Genomic Data Overview
What are the genetic mechanisms underlying traits (including phenotypic plasticity) that drive diversification, reproduction, habitat selection, and physiological processes in Syntrichia?
To address our phylogenetic, population genetic, physiological, community, and ecosystem questions (Table 1), we will generate the necessary genomic resources for our target populations using next generation sequencing (NGS) methods. The genomic resources we propose to develop will enable us to generate mechanistic hypotheses to explain drivers of speciation, population genetic structure, DT-reproductive tradeoffs, habitat selection, and physiological plasticity in North American Syntrichia.
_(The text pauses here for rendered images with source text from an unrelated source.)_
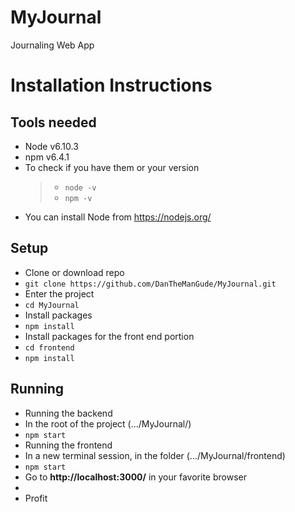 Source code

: # MyJournal
Journaling Web App


# Installation Instructions

  ## Tools needed
  - Node v6.10.3
  - npm v6.4.1
  - To check if you have them or your version
    > - `node -v`
    > - `npm -v`
  - You can install Node from https://nodejs.org/
  
  ## Setup
  - Clone or download repo
  - `git clone https://github.com/DanTheManGude/MyJournal.git`
  - Enter the project
  - `cd MyJournal`
  - Install packages
  - `npm install`
  - Install packages for the front end portion
  - `cd frontend`
  - `npm install`
  
  ## Running
  - Running the backend
  - In the root of the project (.../MyJournal/)
  - `npm start`
  - Running the frontend
  - In a new terminal session, in the folder (.../MyJournal/frontend)
  - `npm start`
  - Go to **http://localhost:3000/** in your favorite browser
  - 
  - Profit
The foundation of the genomic resources will be high-quality full-sequence draft genomes for both Syntrichia caninervis and S. ruralis. These genomes are approximately 390 Mb in size, as determined by propidium iodide flow cytometry (PI), and represent a significantly smaller genome than that of Physcomitrella patens, which is approximately 480 Mb (Volgmayr 2000). The quality reference genomes will serve several critical purposes, allowing functional linkages from the transcriptomes to genetic elements via the establishment of genetic markers that we will utilize in all aspects of the proposed research. The reference genomes will provide the backbone for the transcriptomic analyses that will deepen our ability to assess the environmental and developmental effects on gene expression in our targeted experimental populations. The genome will also provide high-quality genotyping tools for ecotypic characterization, population dynamics, and phylogenetic analyses that allow us to probe questions related to speciation, phylogenetics, population genetics, and physiological response strategies for changing environments studied in our community/ecosystems level component.
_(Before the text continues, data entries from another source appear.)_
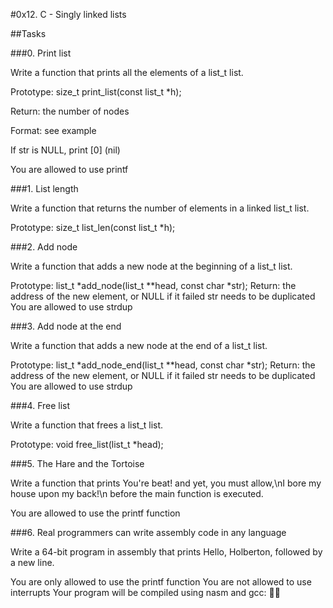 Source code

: #0x12. C - Singly linked lists




##Tasks




###0. Print list



Write a function that prints all the elements of a list_t list.



Prototype: size_t print_list(const list_t *h);




Return: the number of nodes



Format: see example



If str is NULL, print [0] (nil)



You are allowed to use printf






###1. List length





Write a function that returns the number of elements in a linked list_t list.




Prototype: size_t list_len(const list_t *h);





###2. Add node


Write a function that adds a new node at the beginning of a list_t list.

Prototype: list_t *add_node(list_t **head, const char *str);
Return: the address of the new element, or NULL if it failed
str needs to be duplicated
You are allowed to use strdup


###3. Add node at the end


Write a function that adds a new node at the end of a list_t list.

Prototype: list_t *add_node_end(list_t **head, const char *str);
Return: the address of the new element, or NULL if it failed
str needs to be duplicated
You are allowed to use strdup



###4. Free list


Write a function that frees a list_t list.

Prototype: void free_list(list_t *head);




###5. The Hare and the Tortoise

Write a function that prints You're beat! and yet, you must allow,\nI bore my house upon my back!\n before the main function is executed.

You are allowed to use the printf function



###6. Real programmers can write assembly code in any language


Write a 64-bit program in assembly that prints Hello, Holberton, followed by a new line.

You are only allowed to use the printf function
You are not allowed to use interrupts
Your program will be compiled using nasm and gcc:
:face_exhaling:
We will utilize pure and axenic cultured S. caninervis and S. ruralis shoots (gametophores) developed in the Fisher and Stark laboratories as our source material for genomic DNA isolations. We will preserve vouchered stock cultures in cold storage (8°C and 2 h light) to maintain genetic integrity for future growth, sequence confirmation studies, and distribution as a community resource. All cultures in this portion of the project will be duplicated, stored, and maintained in the Oliver laboratory. High quality genomic DNA with fragment sizes above 100 Kb can be isolated from the haploid gametophytes of each of these species using standard techniques (O’Mahony & Oliver 1999) or using more recent technologies, E.Z.N.A. HP Plant DNA Kit (Omega Biotek cat. No. D2087) modified by the addition of an equilibrated phenol extraction that has recently proven effective in genome sequencing efforts currently ongoing in the Oliver lab (unpublished).
We will utilize the services of Dovetail Genomics (http://dovetailgenomics.com) to complete a high-quality genome assembly via both Illumina HiSeq sequencing technologies and a proprietary library construction strategy, Chicago TM libraries, to deliver a high quality genome sequence. Dovetail genomics will utilize their HiRise pipeline to deliver de novo assembled genomes for both S. caninervis and S. ruralis. Once we have received the assemblies they will be annotated as described below.
The assembled genomes will be structurally annotated using the MAKER (http://www.gmod.org/wiki/MAKER) pipeline. Assembled transcripts (described above) will provide experimental evidence for structural annotations, and Augustus (http://augustus.gobics.de), SNAP (http://www.broadinstitute.org/mpg/snap/), and GeneMark (http://opal.biology.gatech.edu) for initial predictions. Functional annotations will be assigned to structural annotations using Blast2Go (http://www.blast2go.com/) for GO assignments, and InterproScan for gene family assignment and to identify functional domains.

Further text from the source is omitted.